How to push to a local git repository

But why?

Well in my case I wanted to use obsidian’s git plugin to make automatic backups. I could have used our github enterprise but since we have a NAS, and can use that to share files with colleagues I decided to make a repo on the nas instead.

This will also work for a git repository within google drive, dropbox, mega.nz or any other cloud provider that allows you to access the files from your operating system’s file explorer (windows explorder on windows, finder on mac… dolphin for kde, nautilus for ubuntu… etc…)

While the NAS isn’t ‘local’, it is local from the perspective of git since a NAS gets mounted to the file system.

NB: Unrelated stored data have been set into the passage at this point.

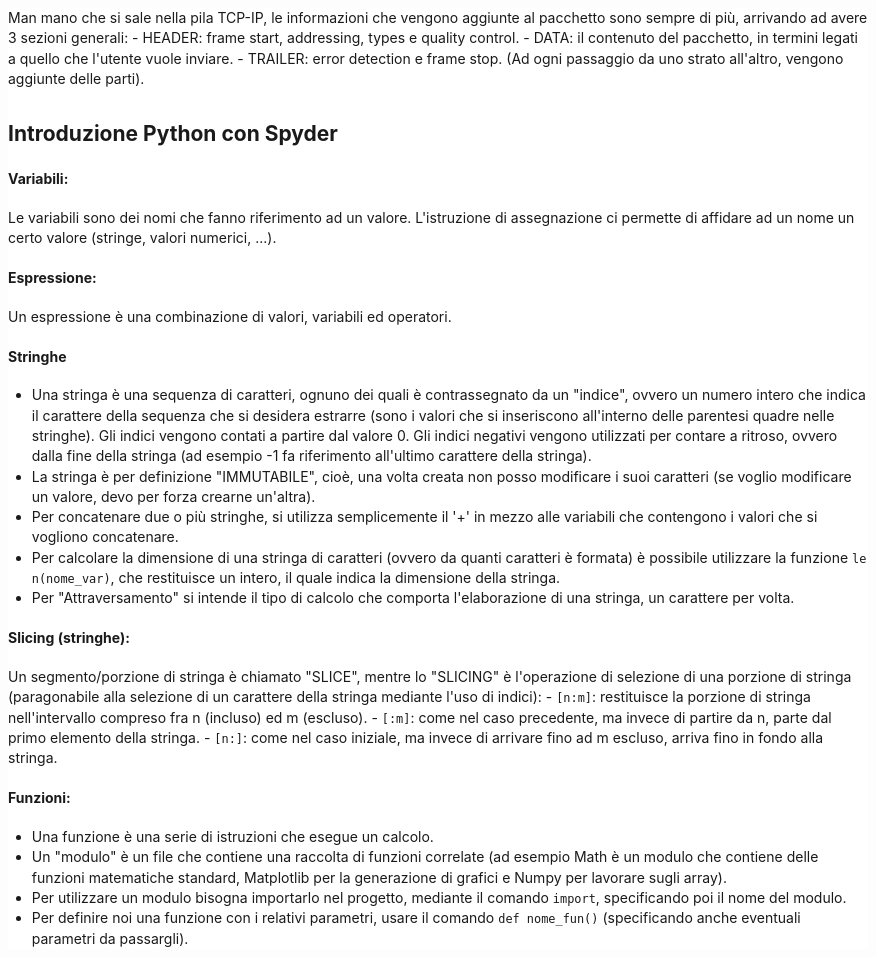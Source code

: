 Man mano che si sale nella pila TCP-IP, le informazioni che vengono aggiunte al pacchetto sono sempre di più, arrivando ad avere 3 sezioni generali:
    - HEADER: frame start, addressing, types e quality control.
    - DATA: il contenuto del pacchetto, in termini legati a quello che l'utente vuole inviare.
    - TRAILER: error detection e frame stop.
(Ad ogni passaggio da uno strato all'altro, vengono aggiunte delle parti).

## Introduzione Python con Spyder

#### Variabili:
Le variabili sono dei nomi che fanno riferimento ad un valore. L'istruzione di assegnazione ci permette di affidare ad un nome un certo valore (stringe, valori numerici, ...).

#### Espressione:
Un espressione è una combinazione di valori, variabili ed operatori.

#### Stringhe
- Una stringa è una sequenza di caratteri, ognuno dei quali è contrassegnato da un "indice", ovvero un numero intero che indica il carattere della sequenza che si desidera estrarre (sono i valori che si inseriscono all'interno delle parentesi quadre nelle stringhe). Gli indici vengono contati a partire dal valore 0. Gli indici negativi vengono utilizzati per contare a ritroso, ovvero dalla fine della stringa (ad esempio -1 fa riferimento all'ultimo carattere della stringa).
- La stringa è per definizione "IMMUTABILE", cioè, una volta creata non posso modificare i suoi caratteri (se voglio modificare un valore, devo per forza crearne un'altra). 
- Per concatenare due o più stringhe, si utilizza semplicemente il '+' in mezzo alle variabili che contengono i valori che si vogliono concatenare. 
- Per calcolare la dimensione di una stringa di caratteri (ovvero da quanti caratteri è formata) è possibile utilizzare la funzione `len(nome_var)`, che restituisce un intero, il quale indica la dimensione della stringa.
- Per "Attraversamento" si intende il tipo di calcolo che comporta l'elaborazione di una stringa, un carattere per volta.

#### Slicing (stringhe):
Un segmento/porzione di stringa è chiamato "SLICE", mentre lo "SLICING" è l'operazione di selezione di una porzione di stringa (paragonabile alla selezione di un carattere della stringa mediante l'uso di indici):
    - `[n:m]`: restituisce la porzione di stringa nell'intervallo compreso fra n (incluso) ed m (escluso).
    - `[:m]`: come nel caso precedente, ma invece di partire da n, parte dal primo elemento della stringa.
    - `[n:]`: come nel caso iniziale, ma invece di arrivare fino ad m escluso, arriva fino in fondo alla stringa.

#### Funzioni:
- Una funzione è una serie di istruzioni che esegue un calcolo.
- Un "modulo" è un file che contiene una raccolta di funzioni correlate (ad esempio Math è un modulo che contiene delle funzioni matematiche standard, Matplotlib per la generazione di grafici e Numpy per lavorare sugli array).
- Per utilizzare un modulo bisogna importarlo nel progetto, mediante il comando `import`, specificando poi il nome del modulo.
- Per definire noi una funzione con i relativi parametri, usare il comando `def nome_fun()` (specificando anche eventuali parametri da passargli).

Step 1: Create a Bare Repository

git init --bare

This essentially creates a git repository that doesn’t have a working tree, meaning its (almost) just the contents of the .git folder. With a bare git repository you are unable to make changes and instead are meant to push/pull from it. If you don’t use a bare repository git will complain when you try to make a push to the local directory.

Step 2: Add remote

git remote add origin /path/to/bare/repo

If you have an origin already, it might make sense to use local as your name and then you can use git push all to push to all remotes (origin & local) if not, I’d recommend calling it origin as thats the default name.

If you’re on windows, while you may normally be used to doing C:\ for git you can use /c/path/to/folder to make things easier. Also this is the format thats returned by the pwd program that comes with git bash when you install it.

Step 3: Push as normal

# if you didn't make any commits, make one
git add .
git commit -m "initial commit"
# push
git push

Step 4: Profit

You now have a remote local repository/

If you’re also using this with Obsidian’s git plugin, I’d recommend a high number between updates or your bare repository will get very large very fast. If you want to remove old commits, you can do this with rebase.

Make sure to do this from the repo inside the obsidian vault.

git rebase -i HEAD~4

Since you’re rewriting history you’ll need to then force push, so you might want to do a manual commit and push here.